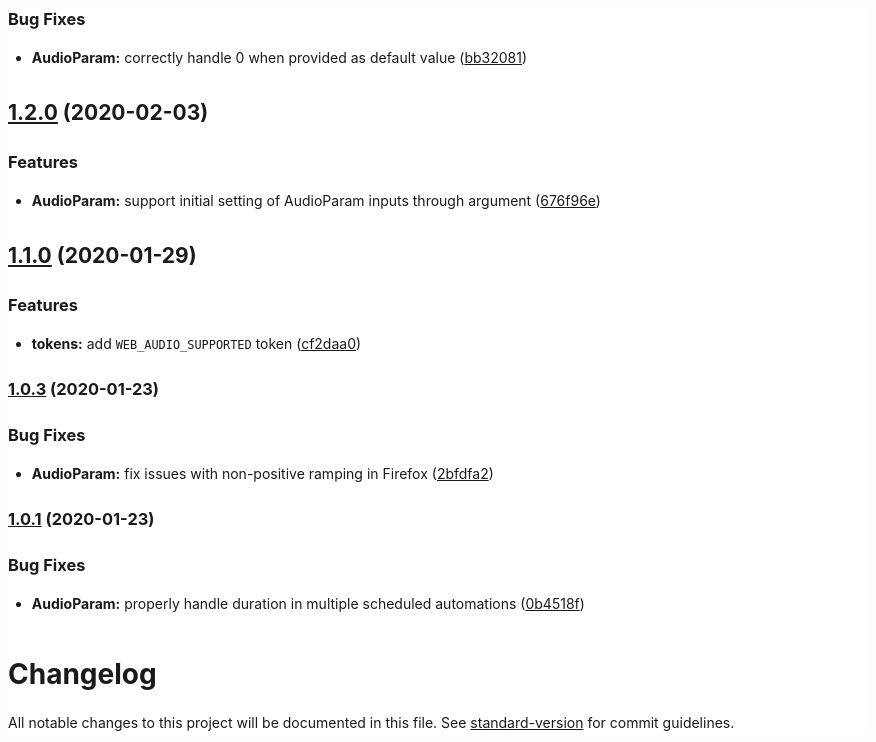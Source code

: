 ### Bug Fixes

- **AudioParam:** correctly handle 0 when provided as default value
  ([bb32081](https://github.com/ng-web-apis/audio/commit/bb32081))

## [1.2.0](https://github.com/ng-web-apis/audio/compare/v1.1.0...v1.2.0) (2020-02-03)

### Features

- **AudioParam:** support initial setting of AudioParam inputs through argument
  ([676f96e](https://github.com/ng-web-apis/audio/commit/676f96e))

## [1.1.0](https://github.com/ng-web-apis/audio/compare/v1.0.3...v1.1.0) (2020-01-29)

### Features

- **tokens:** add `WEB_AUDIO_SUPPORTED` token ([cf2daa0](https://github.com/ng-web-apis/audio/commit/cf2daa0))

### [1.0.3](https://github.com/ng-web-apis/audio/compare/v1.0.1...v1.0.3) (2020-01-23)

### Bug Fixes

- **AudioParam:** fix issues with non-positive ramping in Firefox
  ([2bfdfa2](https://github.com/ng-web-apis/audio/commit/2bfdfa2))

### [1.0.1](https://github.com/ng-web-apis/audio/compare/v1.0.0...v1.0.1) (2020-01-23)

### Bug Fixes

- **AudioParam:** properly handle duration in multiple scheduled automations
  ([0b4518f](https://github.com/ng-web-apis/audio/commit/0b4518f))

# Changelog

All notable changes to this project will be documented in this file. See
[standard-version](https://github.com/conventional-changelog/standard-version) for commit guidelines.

= = =

Begin with the line that contains "- **AudioParam:** properly" and end with the last line of the data. Repeat those two lines and all between them exactly.

- **AudioParam:** properly handle duration in multiple scheduled automations
  ([0b4518f](https://github.com/ng-web-apis/audio/commit/0b4518f))

# Changelog

All notable changes to this project will be documented in this file. See
[standard-version](https://github.com/conventional-changelog/standard-version) for commit guidelines.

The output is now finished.